Education
4:31 pm
Wed July 11, 2012

Judge Shows Falsehoods May Have Led to Decker College Closing

A vendetta against the CEO of a former for-profit college in Louisville may have forced the school’s closure, but a federal court ruling released this week may have opened the door for the college to recoup millions of dollars lost in bankruptcy.

In 2004 the Atlanta-based Council on Occupational Education approved accreditation for three new technical programs—carpentry, electrician and HVAC—at Decker College.
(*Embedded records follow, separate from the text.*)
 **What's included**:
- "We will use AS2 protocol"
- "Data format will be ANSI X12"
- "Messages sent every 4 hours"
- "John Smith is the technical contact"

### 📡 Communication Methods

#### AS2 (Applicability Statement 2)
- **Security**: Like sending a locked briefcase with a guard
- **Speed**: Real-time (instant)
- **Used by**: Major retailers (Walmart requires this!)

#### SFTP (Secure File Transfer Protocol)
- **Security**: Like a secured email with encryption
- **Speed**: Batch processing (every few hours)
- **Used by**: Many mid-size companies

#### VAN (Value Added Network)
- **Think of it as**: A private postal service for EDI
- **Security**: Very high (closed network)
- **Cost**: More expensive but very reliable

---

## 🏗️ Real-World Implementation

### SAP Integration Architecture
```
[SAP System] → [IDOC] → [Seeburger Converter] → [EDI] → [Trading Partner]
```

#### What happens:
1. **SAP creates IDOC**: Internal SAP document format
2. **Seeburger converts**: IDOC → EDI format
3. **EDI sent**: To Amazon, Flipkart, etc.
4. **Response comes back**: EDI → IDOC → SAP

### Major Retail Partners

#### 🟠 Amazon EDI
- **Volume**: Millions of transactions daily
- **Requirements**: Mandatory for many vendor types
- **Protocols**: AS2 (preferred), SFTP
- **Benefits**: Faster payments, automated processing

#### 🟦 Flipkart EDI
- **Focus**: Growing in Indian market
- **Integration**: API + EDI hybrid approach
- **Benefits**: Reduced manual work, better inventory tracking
The programs included distant, or online, learning in its applications.

But in 2005, federal student aid officer Ralph LoBosco asked the council to rethink its accreditation for the technical school. Many at the time felt LoBosco held a grudge against Decker’s CEO William Weld, who was involved in two lawsuits affecting LoBosco's employment.

Decker and its students were receiving federal Title IV funding up until the council began questioning its accreditation, which ultimately led the U.S. Department of Education to pull its funding.

“This was a school on the forefront for developing programs for distance learning, distance education, computer learning, which was evolving at that time," said Robert Keats, Decker's trustee and plaintiff in the case.

Now, a Western District of Kentucky bankruptcy judge  says the council made erroneous statements and should have reviewed the application more thoroughly.

The council claimed it was unaware Decker’s programs relied heavily on online courses, according to the report. But the court found the council had ample opportunities to challenge Decker’s programs, and the school even references distant learning in its application.

“Its clear from the opinion from the court that the COE had an obligation to perform certain things,” said Keats.

The ruling will likely be used in a case pending before a U.S. Department of Education administrative law judge. Decker could stand to recoup millions of dollars it lost in bankruptcy.

Decker officials would not immediately comment on the case. Council on Occupational Education attorneys did not return calls.

Updated 9:36 am 7/12/12: COE Council Mike McClean left a message with WFPL and referred to lead council Kenneth Ingram.